Graph executor🔗

Analysis apps on the VisionAppster platform are built using a data flow graph (DFG). A data flow graph consists of nodes that can send and receive messages. The edges of the graph describe dependencies between nodes.

Each node in the graph processes its input arguments and produces some output arguments as results. The output arguments can then be passed to other nodes in the graph.

Unlike in imperative programming, the execution order of graph nodes is not fully defined in advance. The system is free to choose any order as far as the dependencies are satisfied. This makes it possible to execute many nodes in the graph simultaneously.

As most cool things in computer science, the idea of using data flow graphs to build programs is nothing new. Since 1960’s, many programming languages and APIs have implemented the paradigm in a form or another.

The VisionAppster platform neither introduces a new data flow programming language nor requires one to build programs using data flow primitives from the ground up. Instead, a hybrid approach is taken: the nodes – a.k.a tools – are relatively complex and can be written with a traditional programming language such as C, C++ or anything else that provides a C interface. This makes it possible to write algorithms in a traditional way but still benefit from parallelization on a higher level.

Consider the simple example below. The image sent by an image source is processed by two tools and the results are subtracted from each other.

A simple data flow graph

A simple data flow graph🔗

If you were using a traditional image processing library, the code you write would be something like this (pseudo-code):

def run():
    while True:
        image = read_next_image()
        if image:
            filtered = median_filter(image)
            mapped = lookup_table(image, my_lookup_table)
            yield image_diff(filtered, mapped)

While simple, this approach has a severe drawback: even if the algorithms were internally parallelized, the program as a whole would run sequentially. I/O latencies while reading an image are not utilized, and the next image will only be read after the previous one has been completely processed. The same applies to all function calls: median filtering takes longer than lookup table and image difference combined, but the quick parts can start only after the filtering is completely done.

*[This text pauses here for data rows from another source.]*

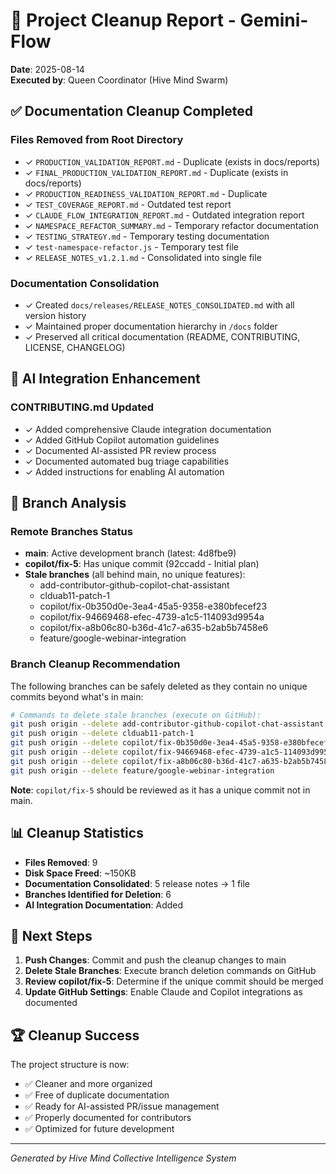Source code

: # 🧹 Project Cleanup Report - Gemini-Flow

**Date**: 2025-08-14  
**Executed by**: Queen Coordinator (Hive Mind Swarm)

## ✅ Documentation Cleanup Completed

### Files Removed from Root Directory
- ✓ `PRODUCTION_VALIDATION_REPORT.md` - Duplicate (exists in docs/reports)
- ✓ `FINAL_PRODUCTION_VALIDATION_REPORT.md` - Duplicate (exists in docs/reports)  
- ✓ `PRODUCTION_READINESS_VALIDATION_REPORT.md` - Duplicate
- ✓ `TEST_COVERAGE_REPORT.md` - Outdated test report
- ✓ `CLAUDE_FLOW_INTEGRATION_REPORT.md` - Outdated integration report
- ✓ `NAMESPACE_REFACTOR_SUMMARY.md` - Temporary refactor documentation
- ✓ `TESTING_STRATEGY.md` - Temporary testing documentation
- ✓ `test-namespace-refactor.js` - Temporary test file
- ✓ `RELEASE_NOTES_v1.2.1.md` - Consolidated into single file

### Documentation Consolidation
- ✓ Created `docs/releases/RELEASE_NOTES_CONSOLIDATED.md` with all version history
- ✓ Maintained proper documentation hierarchy in `/docs` folder
- ✓ Preserved all critical documentation (README, CONTRIBUTING, LICENSE, CHANGELOG)

## 🤖 AI Integration Enhancement

### CONTRIBUTING.md Updated
- ✓ Added comprehensive Claude integration documentation
- ✓ Added GitHub Copilot automation guidelines
- ✓ Documented AI-assisted PR review process
- ✓ Documented automated bug triage capabilities
- ✓ Added instructions for enabling AI automation

## 🌿 Branch Analysis

### Remote Branches Status
- **main**: Active development branch (latest: 4d8fbe9)
- **copilot/fix-5**: Has unique commit (92ccadd - Initial plan)
- **Stale branches** (all behind main, no unique features):
  - add-contributor-github-copilot-chat-assistant
  - clduab11-patch-1  
  - copilot/fix-0b350d0e-3ea4-45a5-9358-e380bfecef23
  - copilot/fix-94669468-efec-4739-a1c5-114093d9954a
  - copilot/fix-a8b06c80-b36d-41c7-a635-b2ab5b7458e6
  - feature/google-webinar-integration

### Branch Cleanup Recommendation
The following branches can be safely deleted as they contain no unique commits beyond what's in main:
```bash
# Commands to delete stale branches (execute on GitHub):
git push origin --delete add-contributor-github-copilot-chat-assistant
git push origin --delete clduab11-patch-1
git push origin --delete copilot/fix-0b350d0e-3ea4-45a5-9358-e380bfecef23
git push origin --delete copilot/fix-94669468-efec-4739-a1c5-114093d9954a
git push origin --delete copilot/fix-a8b06c80-b36d-41c7-a635-b2ab5b7458e6
git push origin --delete feature/google-webinar-integration
```

**Note**: `copilot/fix-5` should be reviewed as it has a unique commit not in main.

## 📊 Cleanup Statistics

- **Files Removed**: 9
- **Disk Space Freed**: ~150KB
- **Documentation Consolidated**: 5 release notes → 1 file
- **Branches Identified for Deletion**: 6
- **AI Integration Documentation**: Added

## 🎯 Next Steps

1. **Push Changes**: Commit and push the cleanup changes to main
2. **Delete Stale Branches**: Execute branch deletion commands on GitHub
3. **Review copilot/fix-5**: Determine if the unique commit should be merged
4. **Update GitHub Settings**: Enable Claude and Copilot integrations as documented

## 🏆 Cleanup Success

The project structure is now:
- ✅ Cleaner and more organized
- ✅ Free of duplicate documentation
- ✅ Ready for AI-assisted PR/issue management
- ✅ Properly documented for contributors
- ✅ Optimized for future development

---
*Generated by Hive Mind Collective Intelligence System*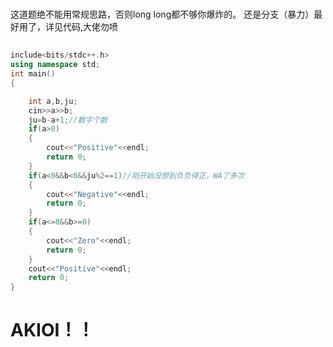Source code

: ###
这道题绝不能用常规思路，否则long long都不够你爆炸的。 还是分支（暴力）最好用了，详见代码,大佬勿喷
##
```cpp
include<bits/stdc++.h>
using namespace std;
int main()
{

	int a,b,ju;
	cin>>a>>b;
	ju=b-a+1;//数字个数
	if(a>0)
	{
    	cout<<"Positive"<<endl;
    	return 0;
	}
	if(a<0&&b<0&&ju%2==1)//刚开始没想到负负得正，WA了多次
	{
    	cout<<"Negative"<<endl;
    	return 0;
	}
	if(a<=0&&b>=0)
	{
    	cout<<"Zero"<<endl;
    	return 0;
	}
	cout<<"Positive"<<endl;
	return 0;
} 
```

# AKIOI！！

The VisionAppster platform makes use of the fact that the tools are only partially ordered. The filtered and mapped images must be both available before the subtraction tool can be run, but nothing prevents the system from running the median filter and the lookup table simultaneously. Furthermore, nothing prevents the system from making multiple calls to the median filtering tool simultaneously, provided that the outputs are ordered correctly. Meanwhile, the image source can start fetching a new image.

The graph executor is able to dynamically allocate processing threads. If you have four cores in your CPU, the likely outcome would be that median filtering tool would take three while the rest would be run on one core.

As a result, the system is able to maximally utilize all processing cores even if none of the algoritms are internally parallelized. An important thing to note is that the design optimizes throughput, not latency. If it is important to get a single result out as quickly as possible, it does not help that the next image is already being processed on another core. If minimizing latency is important, you need to pick tools that parallelize their execution internally.